(Stored items)
★ ★ ★ ★ ★ ★ ★
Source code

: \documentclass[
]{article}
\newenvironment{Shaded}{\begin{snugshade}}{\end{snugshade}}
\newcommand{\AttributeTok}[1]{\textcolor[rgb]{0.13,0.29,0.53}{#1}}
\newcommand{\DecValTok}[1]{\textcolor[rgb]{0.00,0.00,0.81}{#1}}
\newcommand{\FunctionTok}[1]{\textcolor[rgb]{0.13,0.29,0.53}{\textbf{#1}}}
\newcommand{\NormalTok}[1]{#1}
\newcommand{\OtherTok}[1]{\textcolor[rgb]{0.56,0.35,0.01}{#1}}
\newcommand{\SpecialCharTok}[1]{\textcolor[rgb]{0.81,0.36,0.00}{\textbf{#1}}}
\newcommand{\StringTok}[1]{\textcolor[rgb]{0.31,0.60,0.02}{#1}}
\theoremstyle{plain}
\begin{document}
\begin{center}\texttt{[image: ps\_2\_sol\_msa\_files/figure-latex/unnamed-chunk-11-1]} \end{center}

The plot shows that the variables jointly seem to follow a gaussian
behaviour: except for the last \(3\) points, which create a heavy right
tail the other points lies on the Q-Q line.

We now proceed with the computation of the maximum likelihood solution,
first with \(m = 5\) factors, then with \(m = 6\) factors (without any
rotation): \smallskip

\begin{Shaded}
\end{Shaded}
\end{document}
★ ★ ★ ★ ★ ★ ★
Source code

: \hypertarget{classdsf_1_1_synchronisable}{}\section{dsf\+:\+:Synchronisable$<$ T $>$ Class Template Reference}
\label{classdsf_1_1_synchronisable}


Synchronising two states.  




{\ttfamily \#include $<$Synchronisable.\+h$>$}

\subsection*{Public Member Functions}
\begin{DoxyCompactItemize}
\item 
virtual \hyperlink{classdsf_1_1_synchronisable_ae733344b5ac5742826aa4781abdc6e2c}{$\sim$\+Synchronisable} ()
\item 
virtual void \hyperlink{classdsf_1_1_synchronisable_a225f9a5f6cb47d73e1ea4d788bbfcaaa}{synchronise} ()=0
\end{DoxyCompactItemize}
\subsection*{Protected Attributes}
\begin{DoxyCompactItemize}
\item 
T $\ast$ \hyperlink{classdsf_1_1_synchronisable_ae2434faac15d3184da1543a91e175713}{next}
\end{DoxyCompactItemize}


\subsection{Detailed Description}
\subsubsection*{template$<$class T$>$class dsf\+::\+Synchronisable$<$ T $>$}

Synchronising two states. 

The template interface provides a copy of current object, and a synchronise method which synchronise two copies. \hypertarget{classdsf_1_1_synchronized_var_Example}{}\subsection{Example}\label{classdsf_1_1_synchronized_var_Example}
★ ★ ★ ★ ★ ★ ★
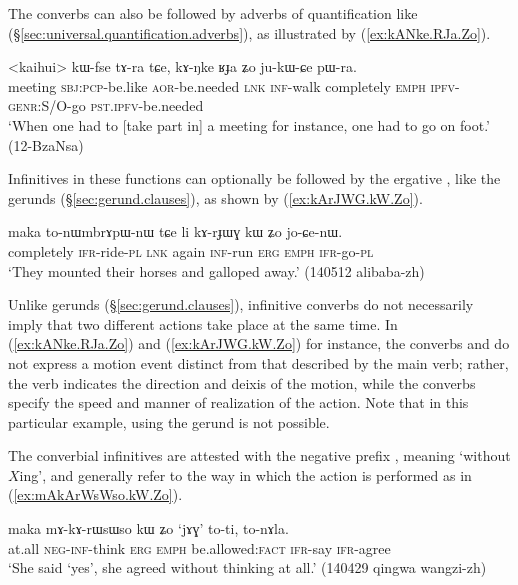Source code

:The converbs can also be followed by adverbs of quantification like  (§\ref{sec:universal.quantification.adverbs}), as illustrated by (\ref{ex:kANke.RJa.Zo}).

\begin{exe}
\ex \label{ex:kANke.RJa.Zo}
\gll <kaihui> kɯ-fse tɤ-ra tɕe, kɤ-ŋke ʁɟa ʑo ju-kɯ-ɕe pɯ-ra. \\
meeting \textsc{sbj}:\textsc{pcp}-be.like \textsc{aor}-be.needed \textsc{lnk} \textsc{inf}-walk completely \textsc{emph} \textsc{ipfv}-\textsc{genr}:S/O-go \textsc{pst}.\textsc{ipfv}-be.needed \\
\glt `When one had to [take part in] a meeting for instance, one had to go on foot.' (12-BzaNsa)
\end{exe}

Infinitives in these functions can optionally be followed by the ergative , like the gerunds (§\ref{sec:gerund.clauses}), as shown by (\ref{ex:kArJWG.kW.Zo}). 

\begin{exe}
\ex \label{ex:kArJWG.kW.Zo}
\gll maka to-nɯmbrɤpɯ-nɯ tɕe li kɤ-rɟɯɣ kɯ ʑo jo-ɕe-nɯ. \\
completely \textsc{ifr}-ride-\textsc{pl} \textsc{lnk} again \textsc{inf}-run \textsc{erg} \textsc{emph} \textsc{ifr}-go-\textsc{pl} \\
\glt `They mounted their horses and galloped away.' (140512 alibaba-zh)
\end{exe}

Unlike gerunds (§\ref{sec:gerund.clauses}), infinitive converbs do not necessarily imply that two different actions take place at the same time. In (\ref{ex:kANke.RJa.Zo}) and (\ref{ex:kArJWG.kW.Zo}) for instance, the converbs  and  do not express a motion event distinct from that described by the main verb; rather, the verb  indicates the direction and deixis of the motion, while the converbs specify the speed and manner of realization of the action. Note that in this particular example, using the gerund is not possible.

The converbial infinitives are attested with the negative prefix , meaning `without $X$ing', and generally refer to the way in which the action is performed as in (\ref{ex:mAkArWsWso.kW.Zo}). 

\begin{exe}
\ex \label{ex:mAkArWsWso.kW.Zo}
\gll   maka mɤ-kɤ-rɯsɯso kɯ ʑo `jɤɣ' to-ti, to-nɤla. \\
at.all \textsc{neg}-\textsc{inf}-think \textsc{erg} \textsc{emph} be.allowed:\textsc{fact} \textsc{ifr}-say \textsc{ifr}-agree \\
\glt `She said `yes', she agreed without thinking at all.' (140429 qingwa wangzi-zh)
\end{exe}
★ ★ ★ ★ ★ ★ ★
* [YOUR GOAL]: The required output is every line above that contains the string "states".

* [RESPONSE BELOW]:
Synchronising two states.  
Synchronising two states. 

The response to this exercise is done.